MATERIAL TO PROCESS Start Marker

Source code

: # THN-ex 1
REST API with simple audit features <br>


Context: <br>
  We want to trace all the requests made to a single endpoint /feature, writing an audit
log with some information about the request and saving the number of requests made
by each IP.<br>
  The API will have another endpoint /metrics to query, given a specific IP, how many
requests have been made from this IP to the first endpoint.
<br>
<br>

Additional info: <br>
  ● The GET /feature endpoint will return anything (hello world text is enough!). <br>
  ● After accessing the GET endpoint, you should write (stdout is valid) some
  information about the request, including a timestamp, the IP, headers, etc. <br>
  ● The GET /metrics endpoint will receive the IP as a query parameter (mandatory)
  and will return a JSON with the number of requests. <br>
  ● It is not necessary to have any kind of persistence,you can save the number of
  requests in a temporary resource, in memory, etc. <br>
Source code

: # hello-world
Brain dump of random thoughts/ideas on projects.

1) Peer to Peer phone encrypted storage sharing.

MATERIAL TO PROCESS End Marker

EXERCISE BRIEF:
Restate all of the entries above precisely.

TASK SOLUTION:
Source code

: # THN-ex 1
REST API with simple audit features <br>


Context: <br>
  We want to trace all the requests made to a single endpoint /feature, writing an audit
log with some information about the request and saving the number of requests made
by each IP.<br>
  The API will have another endpoint /metrics to query, given a specific IP, how many
requests have been made from this IP to the first endpoint.
<br>
<br>

Additional info: <br>
  ● The GET /feature endpoint will return anything (hello world text is enough!). <br>
  ● After accessing the GET endpoint, you should write (stdout is valid) some
  information about the request, including a timestamp, the IP, headers, etc. <br>
  ● The GET /metrics endpoint will receive the IP as a query parameter (mandatory)
  and will return a JSON with the number of requests. <br>
  ● It is not necessary to have any kind of persistence,you can save the number of
  requests in a temporary resource, in memory, etc. <br>
Source code

: # hello-world
Brain dump of random thoughts/ideas on projects.

1) Peer to Peer phone encrypted storage sharing.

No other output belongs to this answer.